Exercise data.
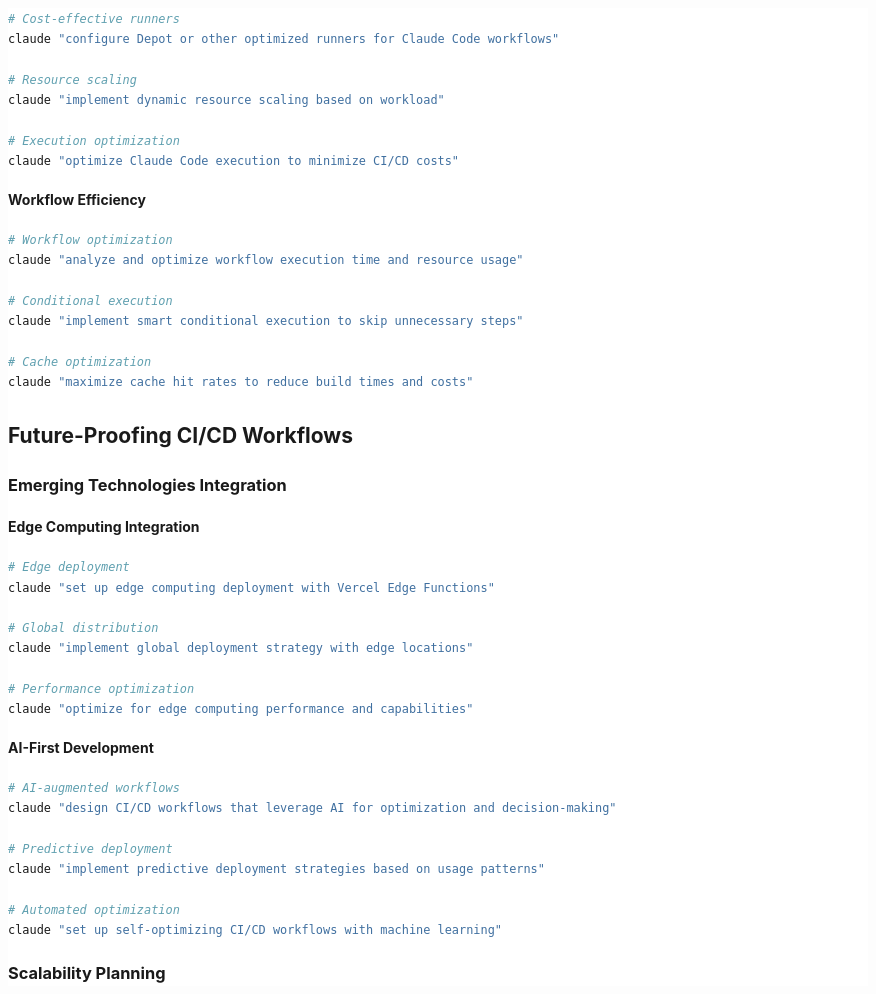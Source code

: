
 ```bash
# Cost-effective runners
claude "configure Depot or other optimized runners for Claude Code workflows"

# Resource scaling
claude "implement dynamic resource scaling based on workload"

# Execution optimization
claude "optimize Claude Code execution to minimize CI/CD costs"
```

#### Workflow Efficiency
```bash
# Workflow optimization
claude "analyze and optimize workflow execution time and resource usage"

# Conditional execution
claude "implement smart conditional execution to skip unnecessary steps"

# Cache optimization
claude "maximize cache hit rates to reduce build times and costs"
```

## Future-Proofing CI/CD Workflows

### Emerging Technologies Integration

#### Edge Computing Integration
```bash
# Edge deployment
claude "set up edge computing deployment with Vercel Edge Functions"

# Global distribution
claude "implement global deployment strategy with edge locations"

# Performance optimization
claude "optimize for edge computing performance and capabilities"
```

#### AI-First Development
```bash
# AI-augmented workflows
claude "design CI/CD workflows that leverage AI for optimization and decision-making"

# Predictive deployment
claude "implement predictive deployment strategies based on usage patterns"

# Automated optimization
claude "set up self-optimizing CI/CD workflows with machine learning"
```

### Scalability Planning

Work instructions. Reproduce each line of the records in which "costs" appears.

Finished exercise.
claude "optimize Claude Code execution to minimize CI/CD costs"
claude "maximize cache hit rates to reduce build times and costs"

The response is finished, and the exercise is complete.